There were hard parts, too: I shed tears over the pages of Girls Under Pressure, in which Ellie develops an eating disorder. The character’s fixation on weight, along with her feeling that she is lesser than her friends and not good enough for boys, was all too relatable.
The return of the Girls series at this particular moment in time is a savvy move: 00s nostalgia is rife. Like Ellie, Girls readers so badly wanted to grow up, and here we now are in the midst of cost-of-living, climate and housing crises. Our anxieties have worsened; the adult lives we were promised still seem out of reach. We are instead in search of the same comforting balms from our youths: Sugababes and Girls Aloud reunions and the return of those low rise Miss Sixty jeans (I’m happy not to own a pair of this time round). Of course we want to reunite with Ellie, Magda and Nadine, too, if only to see if they’re handling this any better than we are.
At the beginning of Think Again, we meet Ellie in her rented London flat, about to celebrate her 40th birthday. She is single, has a daughter at university and works as an art teacher, while part-time freelancing as an illustrator (at the Guardian!). Nadine, meanwhile, is as cool as ever, working as a producer and enjoying casual sex with no desire to start a family. And then there’s Magda who, after two divorces, swears it’s third-time-lucky with her new man and his two kids. So far, a much more nuanced and refreshing antidote to the trendy, wealthy hot mess millennial protagonist we have come to know in recent years.

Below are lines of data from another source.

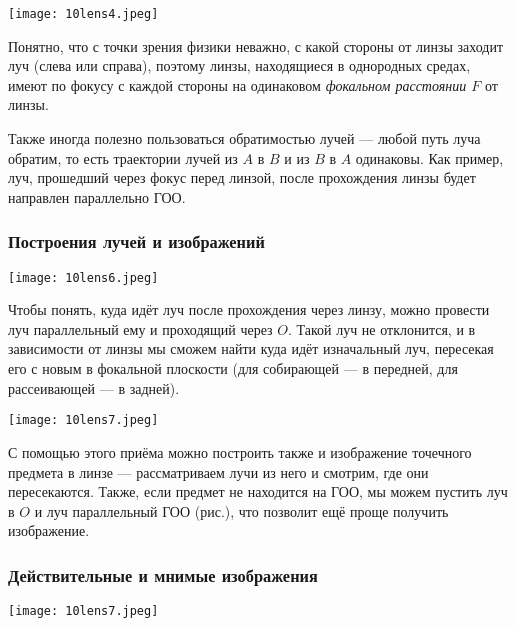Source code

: \documentclass[12pt, a4paper]{article}%
\begin{document}
\begin{center}
\texttt{[image: 10lens4.jpeg]}
\label{fig:mpr}
\end{center}

Понятно, что с точки зрения физики неважно, с какой стороны от линзы заходит луч (слева или справа), поэтому линзы, находящиеся в однородных средах, имеют по фокусу с каждой стороны на одинаковом \textit{фокальном расстоянии $F$} от линзы.

Также иногда полезно пользоваться обратимостью лучей --- любой путь луча обратим, то есть траектории лучей из $A$ в $B$ и из $B$ в $A$ одинаковы. Как пример, луч, прошедший через фокус перед линзой, после прохождения линзы будет направлен параллельно ГОО.



\subsubsection*{Построения лучей и изображений}
\begin{center}
\texttt{[image: 10lens6.jpeg]}
\label{fig:mpr}
\end{center}

Чтобы понять, куда идёт луч после прохождения через линзу, можно провести луч параллельный ему и проходящий через $O$. Такой луч не отклонится, и в зависимости от линзы мы сможем найти куда идёт изначальный луч, пересекая его с новым в фокальной плоскости (для собирающей --- в передней, для рассеивающей --- в задней).

\begin{center}
\texttt{[image: 10lens7.jpeg]}
\label{fig:mpr}
\end{center}

С помощью этого приёма можно построить также и изображение точечного предмета в линзе --- рассматриваем лучи из него и смотрим, где они пересекаются. Также, если предмет не находится на ГОО, мы можем пустить луч в $O$ и луч параллельный ГОО (рис.), что позволит ещё проще получить изображение.



\subsubsection*{Действительные и мнимые изображения}

\begin{center}
\texttt{[image: 10lens7.jpeg]}
\label{fig:mpr}
\end{center}
\end{document}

Ellie encounters two people who will change her life, along the way navigating doubts, desires and dreams – some new and some not too dissimilar to when she was 14. She’s achieved a lot but she definitely doesn’t “have it all” by 40. She questions her next big steps. She worries about her ageing father. She frets about paying the rent. She is hit by loneliness and feeling left behind – something that my very lonely generation knows well. Wilson, once again, faces us with the tough points, the big and the small.
That’s not to say there aren’t questionable decisions by Wilson: a morally ambiguous storyline involving a teacher dating his former school student is barely challenged. Then again, she never shies away from the grey areas. Take how she also writes about Ellie still being slightly obsessed with her weight: it might not fit with today’s “body positivity” movement – but the reality is that women who grew up being told to be thin will probably never forget it, no matter how smart they are.
The most poignant part of the reunion, though, comes with the knowledge that Wilson’s own life has influenced her work – particularly stories about difficult childhoods. “It wasn’t a terribly sad, deprived childhood, and there were some happy times, but my parents hated each other,” she told Radio 4 in 2022. In 2020 she revealed that she had been living with her female partner, Trish, for 18 years. This experience clearly shapes a queer love story in Think Again and it is beautifully told.
There is real comfort in feeling seen again in these adult lives that are just as confusing, wonderful, unfair, unpredictable and full of potential at 40 as they were for our teenage selves. But everybody is doing OK. You’re doing OK. And that reassurance, really, is what we’ve always gone to Wilson for.